PROBLEM DESCRIPTION:
Collect each line of the records containing the string "selected".

:::

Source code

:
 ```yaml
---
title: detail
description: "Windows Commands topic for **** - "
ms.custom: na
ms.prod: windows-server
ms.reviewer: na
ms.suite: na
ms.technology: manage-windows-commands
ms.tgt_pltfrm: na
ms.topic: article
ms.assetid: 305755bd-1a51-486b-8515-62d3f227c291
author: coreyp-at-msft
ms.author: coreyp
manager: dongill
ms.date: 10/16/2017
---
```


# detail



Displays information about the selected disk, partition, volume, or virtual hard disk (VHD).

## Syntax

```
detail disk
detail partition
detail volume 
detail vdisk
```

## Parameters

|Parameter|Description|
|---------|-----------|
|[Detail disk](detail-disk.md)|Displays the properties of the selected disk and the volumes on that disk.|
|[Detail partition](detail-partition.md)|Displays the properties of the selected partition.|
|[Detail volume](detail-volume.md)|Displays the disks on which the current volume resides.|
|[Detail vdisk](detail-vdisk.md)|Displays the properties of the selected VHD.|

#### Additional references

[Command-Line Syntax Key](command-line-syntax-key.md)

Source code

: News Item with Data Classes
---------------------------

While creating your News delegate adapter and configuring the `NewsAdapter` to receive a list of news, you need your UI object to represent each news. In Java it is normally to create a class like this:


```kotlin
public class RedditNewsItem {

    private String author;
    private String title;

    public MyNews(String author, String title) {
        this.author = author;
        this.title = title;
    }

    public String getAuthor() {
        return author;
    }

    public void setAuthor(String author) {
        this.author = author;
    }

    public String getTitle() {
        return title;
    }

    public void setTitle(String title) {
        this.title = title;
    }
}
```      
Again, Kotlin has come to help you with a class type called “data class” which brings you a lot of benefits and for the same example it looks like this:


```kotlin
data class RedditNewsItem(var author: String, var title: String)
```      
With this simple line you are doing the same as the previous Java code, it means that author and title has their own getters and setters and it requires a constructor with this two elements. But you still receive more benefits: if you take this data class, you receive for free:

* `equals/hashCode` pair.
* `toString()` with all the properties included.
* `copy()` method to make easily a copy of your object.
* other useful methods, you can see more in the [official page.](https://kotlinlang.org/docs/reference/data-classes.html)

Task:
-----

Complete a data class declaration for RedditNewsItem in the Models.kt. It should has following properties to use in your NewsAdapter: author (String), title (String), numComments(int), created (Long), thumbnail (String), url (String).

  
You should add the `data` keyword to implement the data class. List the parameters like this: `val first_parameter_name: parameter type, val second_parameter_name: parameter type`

:::

TASK RESULT:
Displays information about the selected disk, partition, volume, or virtual hard disk (VHD).
|[Detail disk](detail-disk.md)|Displays the properties of the selected disk and the volumes on that disk.|
|[Detail partition](detail-partition.md)|Displays the properties of the selected partition.|
|[Detail vdisk](detail-vdisk.md)|Displays the properties of the selected VHD.|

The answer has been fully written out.